■ **GOAL OF THE EXERCISE**:
Exactly as written, please set down all of the entries again, with no pictures.

■ **PROVIDED DATA**:
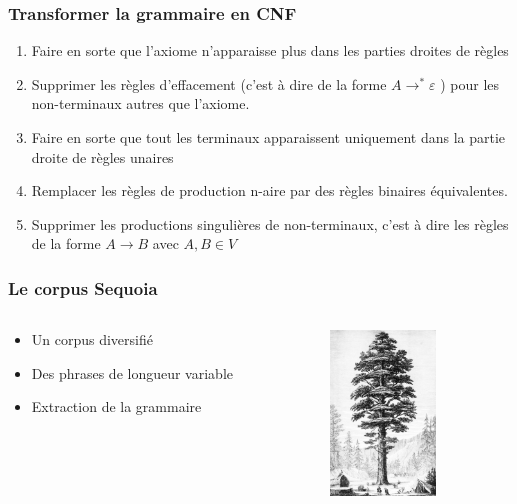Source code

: \documentclass[table]{beamer}
\begin{document}
\begin{frame}
 \frametitle{Transformer la grammaire en CNF}
 \begin{enumerate}
 \item<1>{ Faire en sorte que l'axiome n'apparaisse plus dans les parties droites de règles}
 \item<1>{Supprimer les règles d'effacement (c'est à dire de la forme $A \rightarrow^*\varepsilon$ ) pour les non-terminaux autres que l'axiome.}
 \item<1>{Faire en sorte que tout les terminaux apparaissent uniquement dans la partie droite de règles unaires }
 \item<1-2>{Remplacer les règles de production n-aire par des règles binaires équivalentes.}
 \item<1-2>{Supprimer les productions singulières de non-terminaux, c'est à dire les règles de la forme $A \rightarrow B$ avec $A,B \in V$ }
 \end{enumerate}
 
\end{frame}
% 





\begin{frame}
  \frametitle{Le corpus Sequoia}
  \begin{columns}
  \begin{column}{0.5\textwidth}
    \begin{itemize}
     \item{ Un corpus diversifié}
     \item{ Des phrases de longueur variable}
     \item{ Extraction de la grammaire}
    \end{itemize}
  \end{column}
  \begin{column}{0.5\textwidth}
  \includegraphics[width=80pt,]{PSM_V03_D341_Sequoia_gigantea_of_california.jpg}  
  \end{column}
  \end{columns}
\end{frame}
\end{document}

■ **RESULT OF THE EXERCISE**:
Source code

: \documentclass[table]{beamer}
\begin{document}
\begin{frame}
 \frametitle{Transformer la grammaire en CNF}
 \begin{enumerate}
 \item<1>{ Faire en sorte que l'axiome n'apparaisse plus dans les parties droites de règles}
 \item<1>{Supprimer les règles d'effacement (c'est à dire de la forme $A \rightarrow^*\varepsilon$ ) pour les non-terminaux autres que l'axiome.}
 \item<1>{Faire en sorte que tout les terminaux apparaissent uniquement dans la partie droite de règles unaires }
 \item<1-2>{Remplacer les règles de production n-aire par des règles binaires équivalentes.}
 \item<1-2>{Supprimer les productions singulières de non-terminaux, c'est à dire les règles de la forme $A \rightarrow B$ avec $A,B \in V$ }
 \end{enumerate}
 
\end{frame}
% 





\begin{frame}
  \frametitle{Le corpus Sequoia}
  \begin{columns}
  \begin{column}{0.5\textwidth}
    \begin{itemize}
     \item{ Un corpus diversifié}
     \item{ Des phrases de longueur variable}
     \item{ Extraction de la grammaire}
    \end{itemize}
  \end{column}
  \begin{column}{0.5\textwidth}
  \includegraphics[width=80pt,]{PSM_V03_D341_Sequoia_gigantea_of_california.jpg}  
  \end{column}
  \end{columns}
\end{frame}
\end{document}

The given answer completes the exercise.